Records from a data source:
::::::
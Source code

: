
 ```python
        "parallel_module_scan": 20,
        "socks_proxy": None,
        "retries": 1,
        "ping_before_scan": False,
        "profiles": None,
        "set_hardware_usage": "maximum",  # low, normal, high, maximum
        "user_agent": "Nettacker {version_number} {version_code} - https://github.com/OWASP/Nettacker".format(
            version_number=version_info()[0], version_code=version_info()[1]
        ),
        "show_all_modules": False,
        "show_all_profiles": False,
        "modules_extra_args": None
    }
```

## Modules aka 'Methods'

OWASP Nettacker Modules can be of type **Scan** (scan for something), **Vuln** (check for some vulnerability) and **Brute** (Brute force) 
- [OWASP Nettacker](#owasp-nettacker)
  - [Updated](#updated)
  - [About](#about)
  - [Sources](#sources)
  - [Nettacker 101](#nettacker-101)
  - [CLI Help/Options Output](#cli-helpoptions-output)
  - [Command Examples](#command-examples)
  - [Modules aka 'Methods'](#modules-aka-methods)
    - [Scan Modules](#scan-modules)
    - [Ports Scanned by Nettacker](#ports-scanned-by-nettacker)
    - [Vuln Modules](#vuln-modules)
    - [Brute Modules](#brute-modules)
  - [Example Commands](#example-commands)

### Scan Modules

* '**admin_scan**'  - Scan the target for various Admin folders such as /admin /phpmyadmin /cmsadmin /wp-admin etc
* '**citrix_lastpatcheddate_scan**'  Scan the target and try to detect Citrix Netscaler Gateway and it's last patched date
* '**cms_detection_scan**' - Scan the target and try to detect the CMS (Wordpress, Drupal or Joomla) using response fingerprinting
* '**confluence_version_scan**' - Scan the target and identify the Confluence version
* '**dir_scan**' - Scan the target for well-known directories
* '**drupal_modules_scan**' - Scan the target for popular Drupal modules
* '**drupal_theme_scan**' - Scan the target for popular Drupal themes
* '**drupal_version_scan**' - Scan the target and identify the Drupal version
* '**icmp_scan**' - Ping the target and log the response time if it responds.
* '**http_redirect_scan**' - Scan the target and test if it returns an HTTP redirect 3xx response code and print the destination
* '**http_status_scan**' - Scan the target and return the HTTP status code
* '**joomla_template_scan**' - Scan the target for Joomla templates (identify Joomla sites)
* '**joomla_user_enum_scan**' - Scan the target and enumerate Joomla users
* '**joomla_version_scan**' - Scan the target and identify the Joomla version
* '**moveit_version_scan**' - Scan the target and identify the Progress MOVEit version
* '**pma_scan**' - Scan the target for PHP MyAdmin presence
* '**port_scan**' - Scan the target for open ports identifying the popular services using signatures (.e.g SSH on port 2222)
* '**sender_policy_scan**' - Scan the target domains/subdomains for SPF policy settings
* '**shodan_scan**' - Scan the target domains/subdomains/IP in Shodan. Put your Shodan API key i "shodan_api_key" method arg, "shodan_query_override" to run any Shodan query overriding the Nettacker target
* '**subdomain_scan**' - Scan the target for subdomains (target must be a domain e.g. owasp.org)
::::::
§ REQUIREMENT:
The required output is every line of the entries, starting at the one that contains "SPF policy settings" and ending at the last, copied exactly.

§ YOUR SOLUTION:
* '**sender_policy_scan**' - Scan the target domains/subdomains for SPF policy settings
* '**shodan_scan**' - Scan the target domains/subdomains/IP in Shodan. Put your Shodan API key i "shodan_api_key" method arg, "shodan_query_override" to run any Shodan query overriding the Nettacker target
* '**subdomain_scan**' - Scan the target for subdomains (target must be a domain e.g. owasp.org)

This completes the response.